What the task asks -
Read the lines of the data below and retrieve those with "mysqluser".

Saved entries

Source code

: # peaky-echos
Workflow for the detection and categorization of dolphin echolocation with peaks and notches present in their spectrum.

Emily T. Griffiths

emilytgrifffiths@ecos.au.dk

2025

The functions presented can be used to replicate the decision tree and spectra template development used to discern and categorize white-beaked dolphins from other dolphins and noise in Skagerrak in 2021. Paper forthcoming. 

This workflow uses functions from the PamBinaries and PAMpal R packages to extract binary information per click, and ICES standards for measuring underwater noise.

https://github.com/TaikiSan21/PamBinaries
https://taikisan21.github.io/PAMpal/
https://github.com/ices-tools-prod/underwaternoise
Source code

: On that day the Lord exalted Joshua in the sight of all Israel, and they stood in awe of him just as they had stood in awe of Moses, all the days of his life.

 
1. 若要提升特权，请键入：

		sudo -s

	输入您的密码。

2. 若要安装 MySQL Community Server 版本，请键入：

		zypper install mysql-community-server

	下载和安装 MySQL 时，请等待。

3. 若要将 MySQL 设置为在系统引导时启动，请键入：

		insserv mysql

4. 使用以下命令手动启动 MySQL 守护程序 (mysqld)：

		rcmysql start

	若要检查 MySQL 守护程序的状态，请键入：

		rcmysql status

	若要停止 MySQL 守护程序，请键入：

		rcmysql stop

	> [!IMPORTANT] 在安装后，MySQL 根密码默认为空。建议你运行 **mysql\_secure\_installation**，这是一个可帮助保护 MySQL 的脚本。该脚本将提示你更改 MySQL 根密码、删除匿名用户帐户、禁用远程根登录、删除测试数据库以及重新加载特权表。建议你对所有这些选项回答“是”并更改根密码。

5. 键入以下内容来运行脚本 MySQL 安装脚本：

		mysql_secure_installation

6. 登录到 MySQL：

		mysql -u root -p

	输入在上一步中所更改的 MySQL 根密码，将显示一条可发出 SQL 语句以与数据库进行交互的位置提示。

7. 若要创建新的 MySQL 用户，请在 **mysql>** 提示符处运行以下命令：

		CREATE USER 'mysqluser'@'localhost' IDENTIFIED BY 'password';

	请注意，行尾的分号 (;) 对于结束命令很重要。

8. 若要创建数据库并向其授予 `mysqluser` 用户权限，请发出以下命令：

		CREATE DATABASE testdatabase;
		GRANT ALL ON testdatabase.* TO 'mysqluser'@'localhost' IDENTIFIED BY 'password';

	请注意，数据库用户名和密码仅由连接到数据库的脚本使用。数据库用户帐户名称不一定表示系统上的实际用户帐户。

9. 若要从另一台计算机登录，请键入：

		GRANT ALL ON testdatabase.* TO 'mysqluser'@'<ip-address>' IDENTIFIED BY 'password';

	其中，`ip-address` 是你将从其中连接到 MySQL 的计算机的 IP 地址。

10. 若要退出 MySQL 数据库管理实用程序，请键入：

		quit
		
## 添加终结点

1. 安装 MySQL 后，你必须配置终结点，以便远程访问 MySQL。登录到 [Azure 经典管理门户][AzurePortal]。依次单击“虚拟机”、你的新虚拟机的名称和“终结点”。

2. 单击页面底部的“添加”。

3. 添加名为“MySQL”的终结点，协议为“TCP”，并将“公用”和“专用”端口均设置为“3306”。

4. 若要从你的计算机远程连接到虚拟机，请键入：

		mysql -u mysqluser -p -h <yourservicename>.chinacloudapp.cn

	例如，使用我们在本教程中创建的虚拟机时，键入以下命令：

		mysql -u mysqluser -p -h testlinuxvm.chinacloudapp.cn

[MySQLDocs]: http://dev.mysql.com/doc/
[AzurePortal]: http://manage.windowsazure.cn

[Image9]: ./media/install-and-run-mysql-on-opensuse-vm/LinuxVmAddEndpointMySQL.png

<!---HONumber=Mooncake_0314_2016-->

Written solution -
		CREATE USER 'mysqluser'@'localhost' IDENTIFIED BY 'password';
8. 若要创建数据库并向其授予 `mysqluser` 用户权限，请发出以下命令：
		GRANT ALL ON testdatabase.* TO 'mysqluser'@'localhost' IDENTIFIED BY 'password';
		GRANT ALL ON testdatabase.* TO 'mysqluser'@'<ip-address>' IDENTIFIED BY 'password';
		mysql -u mysqluser -p -h <yourservicename>.chinacloudapp.cn
		mysql -u mysqluser -p -h testlinuxvm.chinacloudapp.cn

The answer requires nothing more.